So its my first dive on the Mighty O! My dive plan was to go the the hanger deck and poke around there for a bit then check out the superstructure. I cut tables for 170' with a 40 min bottom time and a total run time of 97 minutes and a contingency for 180' with a bottom time of 35 min and a total run time of 85 min. I'm running a 19/17 tri-mix in my back gas and deco'ing on 50% and 100%. Conditions were great, 2' light chop with an occasional 3 footer. Viz was probably 35-40 horizontal. The descent was smooth - no current. I hit the hangar deck at 175 - so I guess I'm on my contingency. I can't see the other side of the hull - all I can see is the outline of the large opening for the elevator on the port side - with the eerie blue light coming through it reminds me of the entrance to "Turtle Cave" in Sipadan.



I'm headed back from the hanger deck to check out the superstructure. Capt. Dalton comes up next to me, gun in hand, and we exchange the "OK." I turn my head to take in the sights and turn back to Dalton but he's now 25 feet below me and making a bee-line for the flight deck, can't really see what he's going after but he's clearly interested in something. So I'm thinking, "okay, this could get interesting." I come around pri-fly ( which contained three very large barracuda supervising flight operations) and now I see Dalton making a bee-line for the surface. Or - more accurately - I should say a gigantic cobia is making a bee line for the surface and Dalton is along for the ride, trying valiantly but with limited success to put the friggin' brakes on. Once again, I think: "Ok, so we're around 125' here, a quick trip to the surface and I'm picturing Dalton's lungs coming out through his nostrils. Maybe interesting isn't quite the word I'm searching for here."



The next time I see Dalton I'm not sure if he's trying to wrangle the cobia or is engaged in conduct un-becoming - he' s standing on one of the catwalks with the cobia between his legs and at this point its still not clear who's winning. And I'm trying not to spit the regulator out from laughing so much.

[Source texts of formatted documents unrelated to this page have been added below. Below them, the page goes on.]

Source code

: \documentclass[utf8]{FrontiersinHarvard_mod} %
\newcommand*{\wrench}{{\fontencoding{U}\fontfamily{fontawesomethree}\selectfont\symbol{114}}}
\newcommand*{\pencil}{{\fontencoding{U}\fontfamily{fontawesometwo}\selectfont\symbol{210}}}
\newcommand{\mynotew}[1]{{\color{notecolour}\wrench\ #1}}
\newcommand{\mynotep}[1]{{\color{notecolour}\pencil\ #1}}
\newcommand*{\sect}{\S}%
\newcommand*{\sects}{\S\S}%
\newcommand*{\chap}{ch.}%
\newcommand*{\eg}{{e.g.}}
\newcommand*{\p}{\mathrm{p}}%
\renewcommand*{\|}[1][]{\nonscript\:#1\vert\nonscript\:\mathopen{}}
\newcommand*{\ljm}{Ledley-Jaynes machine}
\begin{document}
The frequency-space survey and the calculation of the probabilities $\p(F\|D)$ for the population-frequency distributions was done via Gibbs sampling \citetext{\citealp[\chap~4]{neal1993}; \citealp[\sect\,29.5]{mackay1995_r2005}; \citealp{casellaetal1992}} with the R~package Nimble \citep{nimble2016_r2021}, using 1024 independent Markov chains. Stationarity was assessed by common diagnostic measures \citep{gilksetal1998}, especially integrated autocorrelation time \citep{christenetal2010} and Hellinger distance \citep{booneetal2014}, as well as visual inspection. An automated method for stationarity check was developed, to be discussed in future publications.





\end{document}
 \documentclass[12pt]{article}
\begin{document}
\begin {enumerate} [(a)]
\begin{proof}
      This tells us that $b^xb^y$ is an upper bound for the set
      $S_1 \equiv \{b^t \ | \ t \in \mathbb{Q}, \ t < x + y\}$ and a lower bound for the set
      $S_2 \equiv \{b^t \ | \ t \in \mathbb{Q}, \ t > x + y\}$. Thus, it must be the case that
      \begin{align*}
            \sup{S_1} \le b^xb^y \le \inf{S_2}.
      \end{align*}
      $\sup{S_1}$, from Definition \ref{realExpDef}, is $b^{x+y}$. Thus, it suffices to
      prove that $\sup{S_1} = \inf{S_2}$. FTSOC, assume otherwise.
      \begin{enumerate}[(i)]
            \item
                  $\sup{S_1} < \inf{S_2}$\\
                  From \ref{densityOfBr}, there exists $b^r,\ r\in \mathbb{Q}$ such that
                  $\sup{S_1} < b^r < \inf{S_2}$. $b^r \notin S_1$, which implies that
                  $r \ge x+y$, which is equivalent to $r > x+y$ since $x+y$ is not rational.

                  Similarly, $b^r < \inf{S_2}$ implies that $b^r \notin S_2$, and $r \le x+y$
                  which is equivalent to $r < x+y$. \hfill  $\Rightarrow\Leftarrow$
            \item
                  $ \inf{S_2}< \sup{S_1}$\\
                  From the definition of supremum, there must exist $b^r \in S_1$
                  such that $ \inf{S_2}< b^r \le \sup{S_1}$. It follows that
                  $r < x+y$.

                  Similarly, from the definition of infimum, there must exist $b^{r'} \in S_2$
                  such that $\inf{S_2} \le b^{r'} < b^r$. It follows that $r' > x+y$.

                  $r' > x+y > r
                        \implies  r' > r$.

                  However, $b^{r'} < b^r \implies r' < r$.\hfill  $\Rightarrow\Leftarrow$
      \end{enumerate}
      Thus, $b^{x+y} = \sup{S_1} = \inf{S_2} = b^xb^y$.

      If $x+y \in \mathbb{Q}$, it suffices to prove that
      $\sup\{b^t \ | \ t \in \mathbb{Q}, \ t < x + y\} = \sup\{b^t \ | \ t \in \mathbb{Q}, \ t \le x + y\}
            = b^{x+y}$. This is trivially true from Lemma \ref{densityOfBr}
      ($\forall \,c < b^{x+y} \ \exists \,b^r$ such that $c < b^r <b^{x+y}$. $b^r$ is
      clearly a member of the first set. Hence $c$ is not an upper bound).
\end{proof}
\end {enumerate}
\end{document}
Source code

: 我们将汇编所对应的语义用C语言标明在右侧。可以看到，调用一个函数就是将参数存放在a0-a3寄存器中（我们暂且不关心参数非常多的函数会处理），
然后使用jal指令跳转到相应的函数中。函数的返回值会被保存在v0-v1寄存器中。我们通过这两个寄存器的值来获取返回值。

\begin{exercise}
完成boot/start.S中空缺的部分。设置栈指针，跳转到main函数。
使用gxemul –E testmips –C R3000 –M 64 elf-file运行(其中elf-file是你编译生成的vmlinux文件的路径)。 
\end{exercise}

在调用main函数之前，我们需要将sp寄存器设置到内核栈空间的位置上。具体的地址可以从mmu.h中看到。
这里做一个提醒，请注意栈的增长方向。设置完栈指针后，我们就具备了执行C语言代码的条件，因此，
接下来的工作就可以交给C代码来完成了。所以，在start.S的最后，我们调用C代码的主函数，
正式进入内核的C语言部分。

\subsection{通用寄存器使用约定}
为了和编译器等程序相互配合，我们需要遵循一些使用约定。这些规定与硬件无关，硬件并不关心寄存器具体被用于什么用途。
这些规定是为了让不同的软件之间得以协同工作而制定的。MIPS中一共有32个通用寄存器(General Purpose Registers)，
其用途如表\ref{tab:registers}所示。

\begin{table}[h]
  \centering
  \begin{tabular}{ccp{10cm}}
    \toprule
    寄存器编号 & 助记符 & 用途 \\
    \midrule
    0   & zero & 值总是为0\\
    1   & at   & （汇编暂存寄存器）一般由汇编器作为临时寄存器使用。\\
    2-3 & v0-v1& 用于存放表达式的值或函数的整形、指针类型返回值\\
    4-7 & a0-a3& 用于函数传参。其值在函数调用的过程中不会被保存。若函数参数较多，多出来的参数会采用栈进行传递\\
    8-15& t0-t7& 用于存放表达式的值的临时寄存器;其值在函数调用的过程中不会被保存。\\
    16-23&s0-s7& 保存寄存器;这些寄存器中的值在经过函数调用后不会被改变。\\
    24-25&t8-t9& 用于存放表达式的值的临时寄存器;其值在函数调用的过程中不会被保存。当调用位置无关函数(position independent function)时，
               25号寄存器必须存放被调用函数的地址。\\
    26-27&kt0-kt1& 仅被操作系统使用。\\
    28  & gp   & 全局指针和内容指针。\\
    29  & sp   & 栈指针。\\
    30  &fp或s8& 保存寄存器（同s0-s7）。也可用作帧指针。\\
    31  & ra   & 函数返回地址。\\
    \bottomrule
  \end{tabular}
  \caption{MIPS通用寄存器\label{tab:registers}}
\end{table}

I guess in the end, it was a good day for Dalton and a not-so-good day for the Cobia. And a great day for me: how often do you get to do a great wreck dive and get treated to great entertainment to boot!


----------



## HateCheese (Oct 2, 2007)

A cobe at this time of year, and a horse to boot. Nice job Dalton, and good post.:clap:clap Good thing you brought the gun down. 

Thanks for the other perspective Keylargokip. Sounds like it would have been a great one to have on video. 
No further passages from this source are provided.